CS402 15 CATS (7.5 ECTS) Term 2

Availability

Option - MEng CS and DM, MSc High-End Scientific Computing, MSc Computer Science, MSc Data Analytics

Academic Aims

The module provides a solid foundation in High Performance Computing (HPC) and its role in science and engineering. After introducing the major scientific application areas and basic concepts of parallel computing, it outlines the hardware design of modern HPC platforms and the parallel programming models that they support. The principal methods of measuring and characterising application and hardware performance are then covered, with particular reference to complex scientific- and business-based HPC codes.

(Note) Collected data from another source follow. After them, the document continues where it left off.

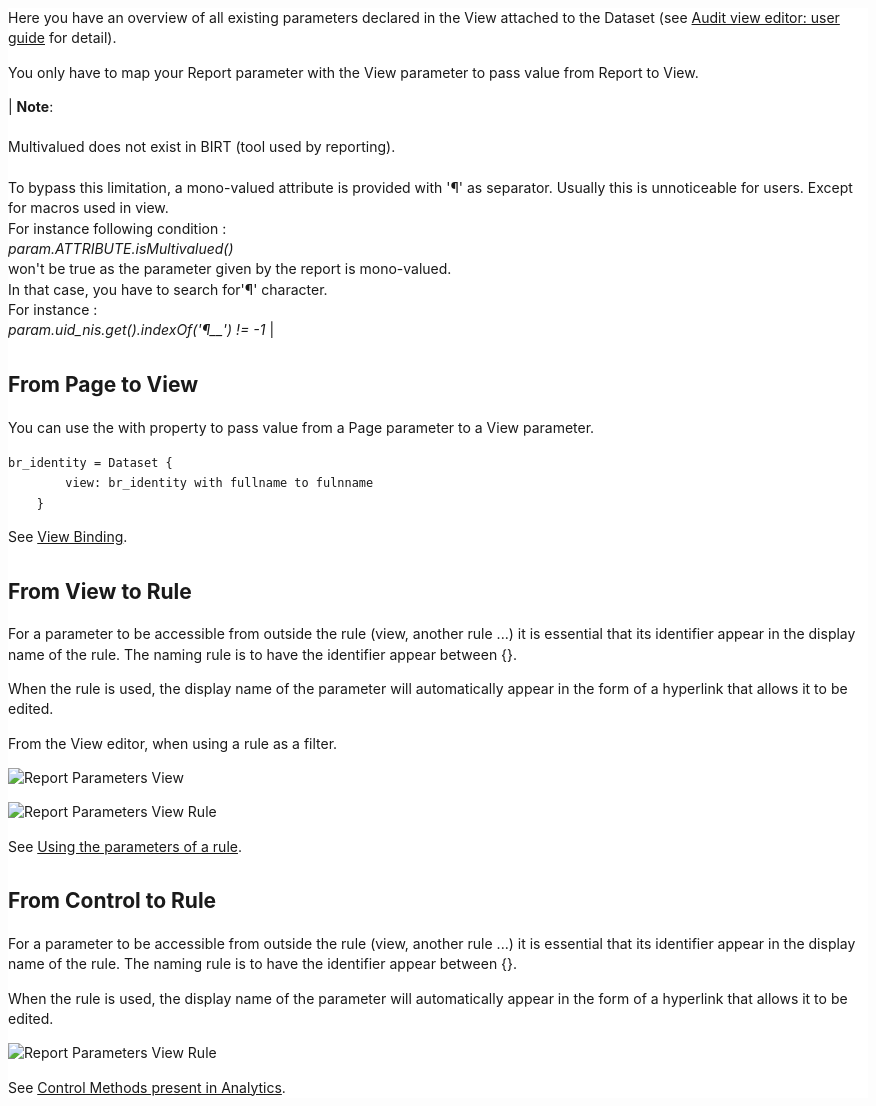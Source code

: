 Here you have an overview of all existing parameters declared in the View attached to the Dataset (see [Audit view editor: user guide](https://download.brainwavegrc.com/index.php/s/r9NKmP4BjrJd94m) for detail).    

You only have to map your Report parameter with the View parameter to pass value from Report to View.

| **Note**: <br><br> Multivalued does not exist in BIRT (tool used by reporting). <br><br> To bypass this limitation, a mono-valued attribute is provided with '¶' as separator. Usually this is unnoticeable for users. Except for macros used in view.<br> For instance following condition : <br>_param.ATTRIBUTE.isMultivalued()_ <br> won't be true as the parameter given by the report is mono-valued.<br> In that case, you have to search for'¶' character. <br> For instance : <br>_param.uid\_nis.get().indexOf('¶__') != -1_ |

## From Page to View

You can use the with property to pass value from a Page parameter to a View parameter.

```
br_identity = Dataset {
        view: br_identity with fullname to fulnname
    }
```

See [View Binding](igrc-platform/pages/data-binding.md).   

## From View to Rule

For a parameter to be accessible from outside the rule (view, another rule ...) it is essential that its identifier appear in the display name of the rule. The naming rule is to have the identifier appear between {}.   

When the rule is used, the display name of the parameter will automatically appear in the form of a hyperlink that allows it to be edited.   

From the View editor, when using a rule as a filter.   

![Report Parameters View](igrc-platform/pages/images/report_parameter_view.png "Report Parameters View")       

![Report Parameters View Rule](igrc-platform/pages/images/report_parameter_view_rule.png "Report Parameters View Rule")       

See [Using the parameters of a rule](igrc-platform/audit-rules/advanced-concepts/using-parameters/using-parameters.md).
## From Control to Rule

For a parameter to be accessible from outside the rule (view, another rule ...) it is essential that its identifier appear in the display name of the rule. The naming rule is to have the identifier appear between {}.   

When the rule is used, the display name of the parameter will automatically appear in the form of a hyperlink that allows it to be edited.   

![Report Parameters View Rule](igrc-platform/pages/images/control_parameter.png "Report Parameters View Rule")       

See [Control Methods present in Analytics](igrc-platform/controls/control-methods/control-methods.md).
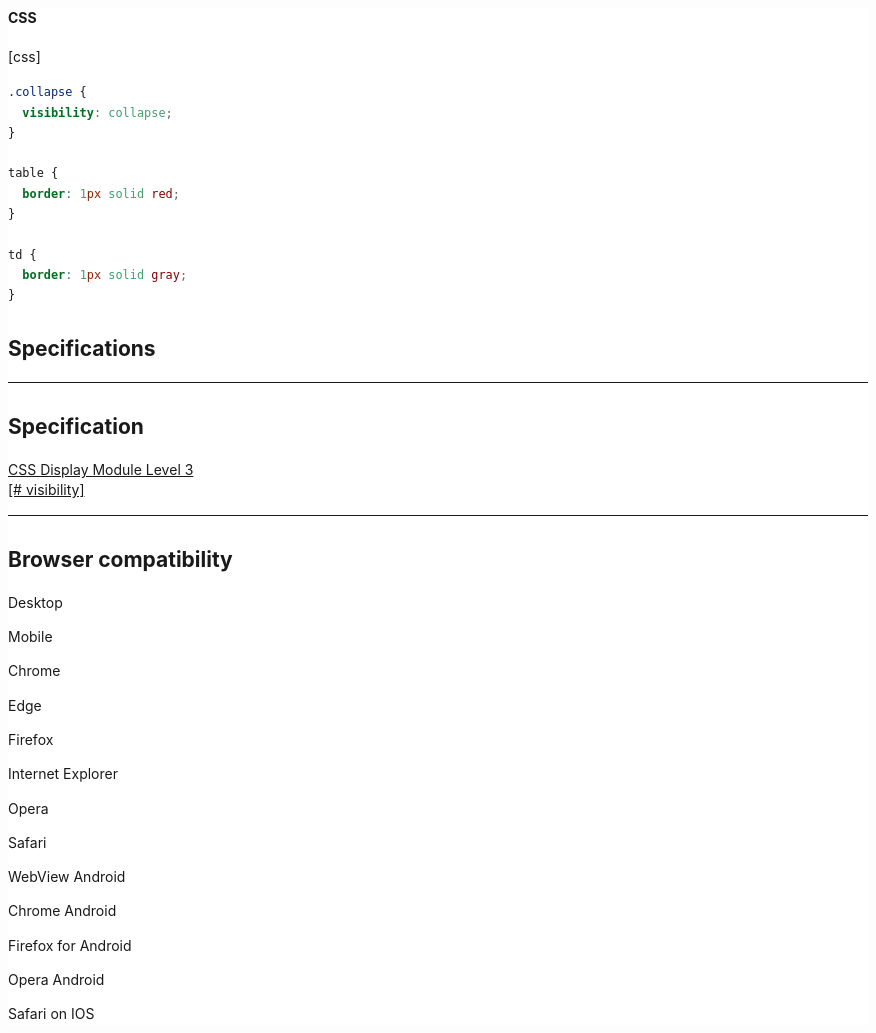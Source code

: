 #### CSS

[css]

```css
.collapse {
  visibility: collapse;
}

table {
  border: 1px solid red;
}

td {
  border: 1px solid gray;
}
```

Specifications
--------------

  ------------------------------------------------------------------------

Specification
  ------------------------------------------------------------------------

  [CSS Display Module Level 3\
  [\#
  visibility]](https://drafts.csswg.org/css-display/#visibility)

  ------------------------------------------------------------------------

Browser compatibility
---------------------

Desktop

Mobile

Chrome

Edge

Firefox

Internet Explorer

Opera

Safari

WebView Android

Chrome Android

Firefox for Android

Opera Android

Safari on IOS
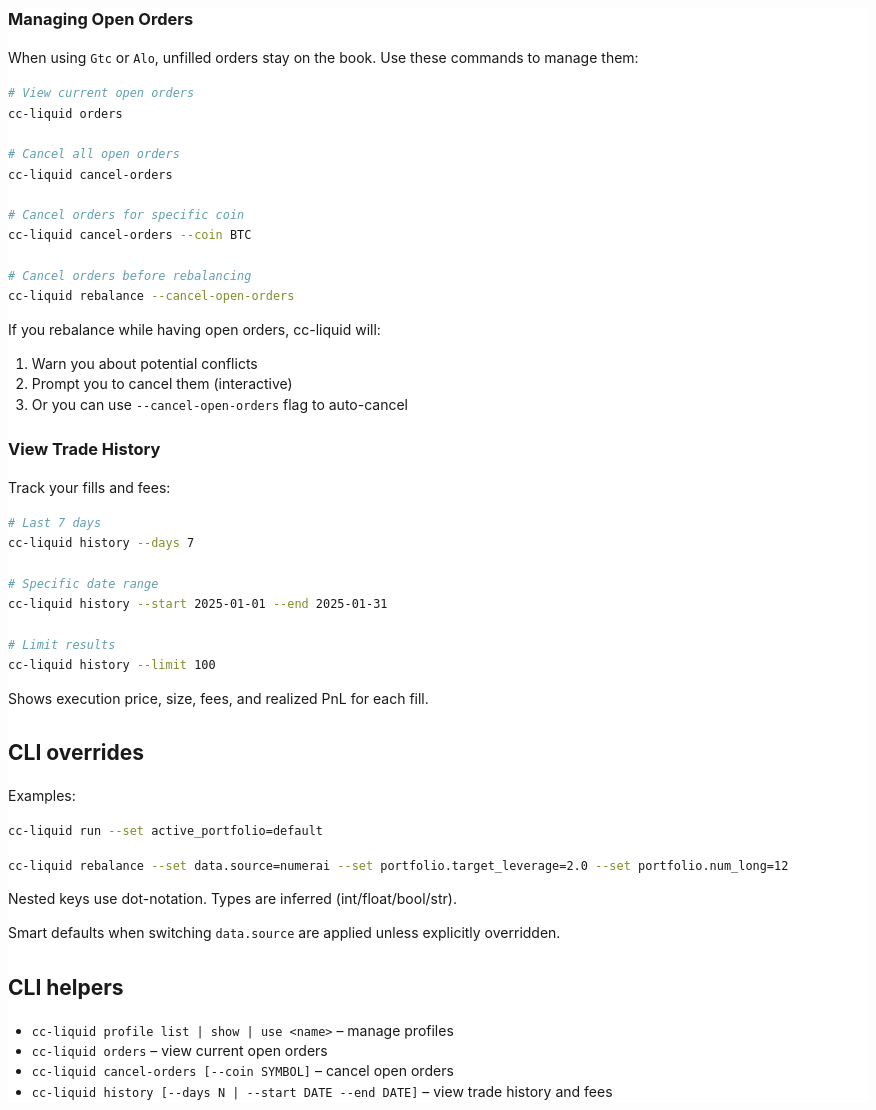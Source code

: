 ### Managing Open Orders

When using `Gtc` or `Alo`, unfilled orders stay on the book. Use these commands to manage them:

```bash
# View current open orders
cc-liquid orders

# Cancel all open orders
cc-liquid cancel-orders

# Cancel orders for specific coin
cc-liquid cancel-orders --coin BTC

# Cancel orders before rebalancing
cc-liquid rebalance --cancel-open-orders
```

If you rebalance while having open orders, cc-liquid will:
1. Warn you about potential conflicts
2. Prompt you to cancel them (interactive)
3. Or you can use `--cancel-open-orders` flag to auto-cancel

### View Trade History

Track your fills and fees:

```bash
# Last 7 days
cc-liquid history --days 7

# Specific date range
cc-liquid history --start 2025-01-01 --end 2025-01-31

# Limit results
cc-liquid history --limit 100
```

Shows execution price, size, fees, and realized PnL for each fill.

## CLI overrides

Examples:

```bash
cc-liquid run --set active_portfolio=default
```

```bash
cc-liquid rebalance --set data.source=numerai --set portfolio.target_leverage=2.0 --set portfolio.num_long=12
```

Nested keys use dot-notation. Types are inferred (int/float/bool/str).

Smart defaults when switching `data.source` are applied unless explicitly overridden.

## CLI helpers

- `cc-liquid profile list | show | use <name>` – manage profiles
- `cc-liquid orders` – view current open orders
- `cc-liquid cancel-orders [--coin SYMBOL]` – cancel open orders
- `cc-liquid history [--days N | --start DATE --end DATE]` – view trade history and fees
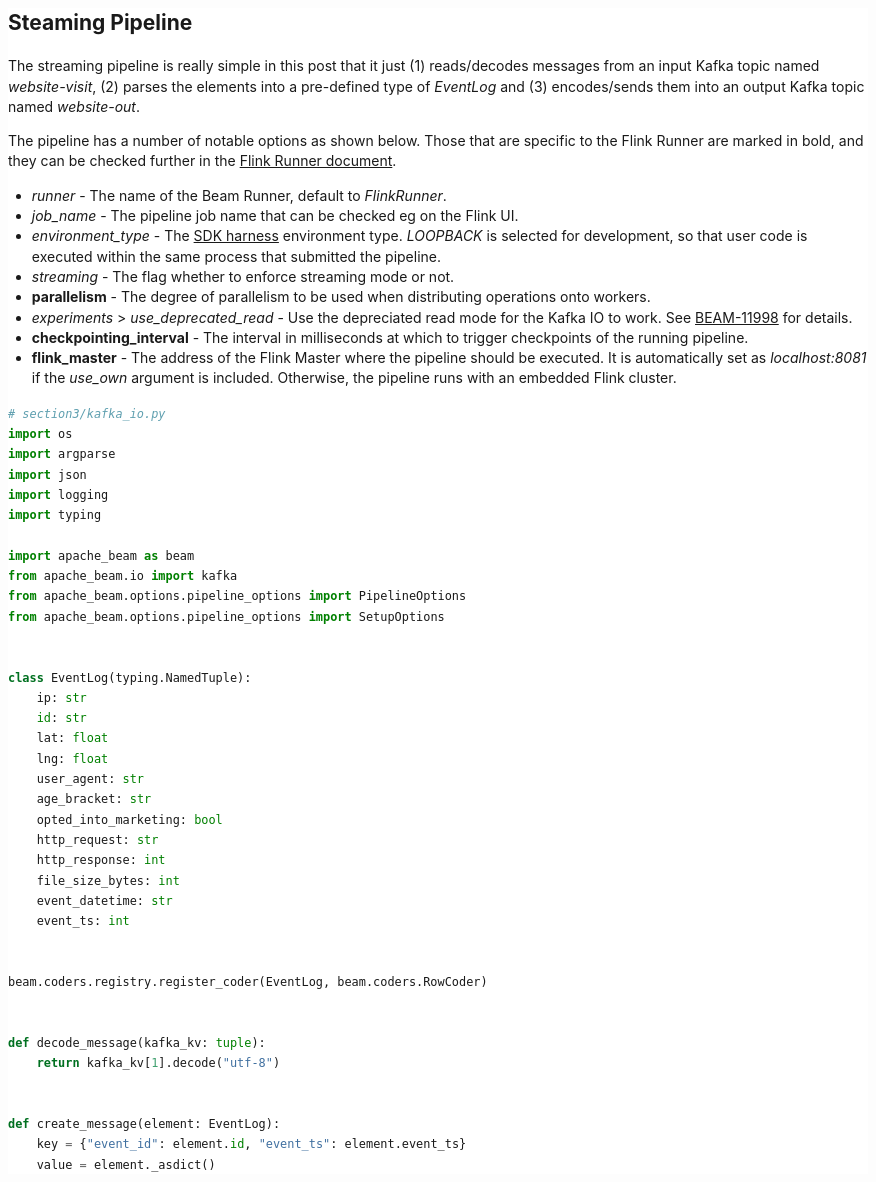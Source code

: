 ## Steaming Pipeline

The streaming pipeline is really simple in this post that it just (1) reads/decodes messages from an input Kafka topic named *website-visit*, (2) parses the elements into a pre-defined type of *EventLog* and (3) encodes/sends them into an output Kafka topic named *website-out*.

The pipeline has a number of notable options as shown below. Those that are specific to the Flink Runner are marked in bold, and they can be checked further in the [Flink Runner document](https://beam.apache.org/documentation/runners/flink/).

- *runner* - The name of the Beam Runner, default to *FlinkRunner*.
- *job_name* - The pipeline job name that can be checked eg on the Flink UI.
- *environment_type* - The [SDK harness](https://beam.apache.org/documentation/runtime/sdk-harness-config/) environment type. *LOOPBACK* is selected for development, so that user code is executed within the same process that submitted the pipeline.
- *streaming* - The flag whether to enforce streaming mode or not.
- **parallelism** - The degree of parallelism to be used when distributing operations onto workers.
- *experiments* > *use_deprecated_read* - Use the depreciated read mode for the Kafka IO to work. See [BEAM-11998](https://issues.apache.org/jira/browse/BEAM-11998) for details.
- **checkpointing_interval** - The interval in milliseconds at which to trigger checkpoints of the running pipeline.
- **flink_master** - The address of the Flink Master where the pipeline should be executed. It is automatically set as *localhost:8081* if the *use_own* argument is included. Otherwise, the pipeline runs with an embedded Flink cluster. 

```python
# section3/kafka_io.py
import os
import argparse
import json
import logging
import typing

import apache_beam as beam
from apache_beam.io import kafka
from apache_beam.options.pipeline_options import PipelineOptions
from apache_beam.options.pipeline_options import SetupOptions


class EventLog(typing.NamedTuple):
    ip: str
    id: str
    lat: float
    lng: float
    user_agent: str
    age_bracket: str
    opted_into_marketing: bool
    http_request: str
    http_response: int
    file_size_bytes: int
    event_datetime: str
    event_ts: int


beam.coders.registry.register_coder(EventLog, beam.coders.RowCoder)


def decode_message(kafka_kv: tuple):
    return kafka_kv[1].decode("utf-8")


def create_message(element: EventLog):
    key = {"event_id": element.id, "event_ts": element.event_ts}
    value = element._asdict()
```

The final topic is the Computational Grid, where the fundamental issues of administration, scheduling, code portability and data management are explored.

Learning Outcomes

At the end of the module, a student will have an understanding of

  • Understand the role of HPC in science and engineering.
  • Be familiar with popular parallel programming paradigms.
  • Understand commonly used HPC platforms with particular reference to Cluster system.
  • Understand the means by which to measure, assess and analyse the performance of HPC applications.
  • Understand the mechanisms for evaluating the suitability of different HPC solutions to solving scientific problems.
  • Understand the role of administration, workload and resource management in an HPC management software.

Content

  • Fundamental concepts in High Performance Computing
  • Shared memory programming (OpenMP)
  • Message passing programming (MPI)
  • GPU programming
  • Parallel decomposition
  • Performance measurement and analysis
  • High performance I/O
  • High performance networking
  • High Performance Computing systems
  • Typical scientific applications

Suggested Reading

Assessment

Two hour examination (70%) One assignment including a programming and analysis exercise (30%)

Teaching

20 one-hour lectures, 10 one-hour lab sessions.